Mais peut-être aussi est-ce une autre forme d’être-au-monde que l’artiste convoque ici, celle de l’individu désociabilisé, refusant la contagion du monde réel au profit d’un contact purement virtuel. Image qui n’est cependant pas si éloignée de la première évoquée, en ce que dans les deux cas il est question de souligner la prédominance du support médiatique et/ou virtuel. Dans cette seconde interprétation, le spectateur est tenu à l’écart pour ne pas contaminer la scène, pour ne pas contaminer l’individu solitaire, tranquillement installé dans son salon. Si le spectateur peut s’approcher de celui-ci, il est alors capable de tout : le regarder, lui parler, le toucher. Il y aurait alors une volonté d’entrer en relation avec lui, volonté qui pourrait être réciproque. Le risque alors pour l’ermite serait une remise en question totale de sa situation. Où est le vrai ? le faux ? le bien ? Renouer le contact avec un individu extérieur c’est renouer un contact avec le réel, c’est être voué à re-vivre et a ré-exister.

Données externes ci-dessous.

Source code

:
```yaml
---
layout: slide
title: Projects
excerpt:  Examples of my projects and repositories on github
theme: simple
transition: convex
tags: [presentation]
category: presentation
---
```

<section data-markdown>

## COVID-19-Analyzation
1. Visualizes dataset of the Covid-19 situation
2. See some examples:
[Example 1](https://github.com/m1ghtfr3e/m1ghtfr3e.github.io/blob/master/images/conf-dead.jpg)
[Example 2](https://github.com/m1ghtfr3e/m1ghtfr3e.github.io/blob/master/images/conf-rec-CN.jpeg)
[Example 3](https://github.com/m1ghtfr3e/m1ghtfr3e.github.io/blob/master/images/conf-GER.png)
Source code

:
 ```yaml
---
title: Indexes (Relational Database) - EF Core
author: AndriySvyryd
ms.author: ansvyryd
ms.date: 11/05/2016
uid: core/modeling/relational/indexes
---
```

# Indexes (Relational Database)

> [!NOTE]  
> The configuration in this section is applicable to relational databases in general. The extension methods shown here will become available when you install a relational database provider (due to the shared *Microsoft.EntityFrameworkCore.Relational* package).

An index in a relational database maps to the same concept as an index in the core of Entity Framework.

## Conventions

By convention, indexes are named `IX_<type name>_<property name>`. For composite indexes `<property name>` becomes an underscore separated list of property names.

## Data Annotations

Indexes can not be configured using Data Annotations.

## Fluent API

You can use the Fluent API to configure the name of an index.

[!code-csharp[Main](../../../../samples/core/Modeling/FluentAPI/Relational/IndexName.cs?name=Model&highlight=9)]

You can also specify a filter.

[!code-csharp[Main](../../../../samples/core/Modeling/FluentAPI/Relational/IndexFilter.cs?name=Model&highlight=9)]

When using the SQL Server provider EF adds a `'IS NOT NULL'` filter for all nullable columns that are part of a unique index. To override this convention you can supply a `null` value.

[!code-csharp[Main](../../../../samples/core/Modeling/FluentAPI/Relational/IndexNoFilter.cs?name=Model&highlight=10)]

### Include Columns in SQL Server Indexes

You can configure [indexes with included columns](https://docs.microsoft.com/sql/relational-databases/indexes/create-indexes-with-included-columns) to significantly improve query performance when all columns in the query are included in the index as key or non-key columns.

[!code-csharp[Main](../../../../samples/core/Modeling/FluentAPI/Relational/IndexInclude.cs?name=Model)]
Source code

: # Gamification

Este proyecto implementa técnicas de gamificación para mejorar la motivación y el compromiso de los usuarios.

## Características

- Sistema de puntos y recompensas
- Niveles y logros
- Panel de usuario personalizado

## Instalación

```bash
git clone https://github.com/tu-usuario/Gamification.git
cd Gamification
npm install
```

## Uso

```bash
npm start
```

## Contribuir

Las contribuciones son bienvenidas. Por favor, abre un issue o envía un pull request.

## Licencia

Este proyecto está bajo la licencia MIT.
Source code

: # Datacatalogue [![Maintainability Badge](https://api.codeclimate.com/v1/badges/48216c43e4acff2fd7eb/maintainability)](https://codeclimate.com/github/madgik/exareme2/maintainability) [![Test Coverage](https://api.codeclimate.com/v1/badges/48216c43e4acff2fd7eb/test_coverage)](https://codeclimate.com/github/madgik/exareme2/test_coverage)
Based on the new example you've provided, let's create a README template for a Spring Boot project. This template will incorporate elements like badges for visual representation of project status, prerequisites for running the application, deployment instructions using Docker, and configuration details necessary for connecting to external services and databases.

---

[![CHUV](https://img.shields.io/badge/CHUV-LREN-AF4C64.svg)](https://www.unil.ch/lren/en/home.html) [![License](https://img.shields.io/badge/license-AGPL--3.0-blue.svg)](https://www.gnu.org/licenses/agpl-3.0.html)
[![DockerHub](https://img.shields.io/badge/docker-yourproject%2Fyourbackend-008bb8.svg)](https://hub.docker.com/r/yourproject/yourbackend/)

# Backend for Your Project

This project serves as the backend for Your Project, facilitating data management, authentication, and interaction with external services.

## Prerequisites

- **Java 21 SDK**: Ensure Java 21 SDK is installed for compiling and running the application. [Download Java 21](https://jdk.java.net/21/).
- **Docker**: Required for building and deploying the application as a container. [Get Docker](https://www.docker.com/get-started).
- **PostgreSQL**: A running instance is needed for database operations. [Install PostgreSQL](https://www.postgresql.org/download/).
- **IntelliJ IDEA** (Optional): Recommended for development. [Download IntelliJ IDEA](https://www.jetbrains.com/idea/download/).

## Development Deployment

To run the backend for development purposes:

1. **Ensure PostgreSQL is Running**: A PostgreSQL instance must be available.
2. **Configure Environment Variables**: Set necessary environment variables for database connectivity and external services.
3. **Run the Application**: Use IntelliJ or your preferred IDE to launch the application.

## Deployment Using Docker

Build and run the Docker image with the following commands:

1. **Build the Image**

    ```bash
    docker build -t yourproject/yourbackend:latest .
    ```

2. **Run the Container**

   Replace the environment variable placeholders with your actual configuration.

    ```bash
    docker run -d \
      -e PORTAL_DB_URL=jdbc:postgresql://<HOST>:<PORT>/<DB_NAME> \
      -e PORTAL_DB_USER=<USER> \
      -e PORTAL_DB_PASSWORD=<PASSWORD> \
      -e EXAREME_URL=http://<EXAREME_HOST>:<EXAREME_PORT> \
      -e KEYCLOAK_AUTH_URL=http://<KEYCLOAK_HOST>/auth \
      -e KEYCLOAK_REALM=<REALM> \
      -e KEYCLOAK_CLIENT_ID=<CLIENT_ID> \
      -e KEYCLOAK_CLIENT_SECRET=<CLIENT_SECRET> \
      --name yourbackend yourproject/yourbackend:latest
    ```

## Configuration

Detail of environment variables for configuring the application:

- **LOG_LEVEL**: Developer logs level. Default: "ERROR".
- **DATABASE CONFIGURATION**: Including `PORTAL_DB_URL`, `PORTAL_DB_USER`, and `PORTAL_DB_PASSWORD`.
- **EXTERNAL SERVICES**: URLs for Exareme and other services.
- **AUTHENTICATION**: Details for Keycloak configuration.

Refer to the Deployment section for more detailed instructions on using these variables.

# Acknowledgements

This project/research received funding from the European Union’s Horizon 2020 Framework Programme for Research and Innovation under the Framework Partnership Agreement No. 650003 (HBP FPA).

Après discussion avec l’artiste, son idée était de prendre le contre-pied de la démarche habituellement participative des performances, notamment et de façon significative dans le body-art. En délimitant son espace de performance à l’aide de ce cordon, l’artiste signifie qu’il s’agit bien là d’une oeuvre non participative, d’une oeuvre à observer à distance. C’est une oeuvre d’art, performative. L’une des organisatrices de l’exposition eut d’ailleurs la remarque suivante : le fait d’intégrer un individu-acteur dans l’installation, l’artiste, a eu pour effet d’attirer

l’attention des spectateurs d’une manière différente. La présence de ce corps regardant les images a eu pour effet d’incarner véritablement le propos, et encouragea sans doute l’audience à redoubler d’attention sur les images en question. Et sans l’artiste, il n’y eut évidemment pas eu de performance à proprement parler.

inter-surveillance

Ce qui interpelle également dans ce dispositif c’est la présence spectrale de cette caméra de surveillance dans l’un des angles (morts) de la pièce où se situe l’installation. Cette caméra ne fonctionnait pas, mais pour le spectateur qui la voyait, l’effet était le même : la sensation d’avoir été observé alors que celui-ci était lui-même en train d’observer la performance. Quelles pouvaient être les sentiments ressentis ? Celui de trahison peut-être, le spectateur ne pouvait anticiper la présence de cette caméra, il est entré innocemment dans la pièce et en ressort compromis (de par ses réactions qui ont pu être de fait filmées). Le fait de constater que l’on ai pu être filmé peut aussi faire naître, plus encore qu’un sentiment de trahison (comment faire confiance à cet artiste qui m’a pris au piège, avec cette caméra cachée, au sens littéral ?) c’est peut être un sentiment de violation de l’intime : cette oeil mécanique a vu l’émotion que j’ai pu éprouver, et quelqu’un d’autre a pu voir ces images en direct. Ce que met en jeu ce dispositif c’est en fait une relation d’inter-surveillance : le spectateur est dans la position de celui qui peut surveiller cet individu se gavant d’images, mais cet individu, en l’occurence l’artiste, est lui aussi dans cette posture de surveillant, à l’affut des réactions de son public. Au delà d’un rapport intrinsèque à la performance, la caméra de surveillance évoque ces caméras qui se multiplient, tant dans l’espace public (inutile sans doute de rappeler le glissement nominal qui s’est opéré récemment pour désigner le dispositif de surveillance de la voie publique, passant de l’emploi du terme de « video-surveillance » à celui de « vidéo-protection ») que dans l’espace privé (caméras présentes sur les ordinateurs portables, sur les téléphones portables également, ces mêmes caméras qui, finalement, ont permis à l’artiste de collecter certaines des images présentes dans le montage).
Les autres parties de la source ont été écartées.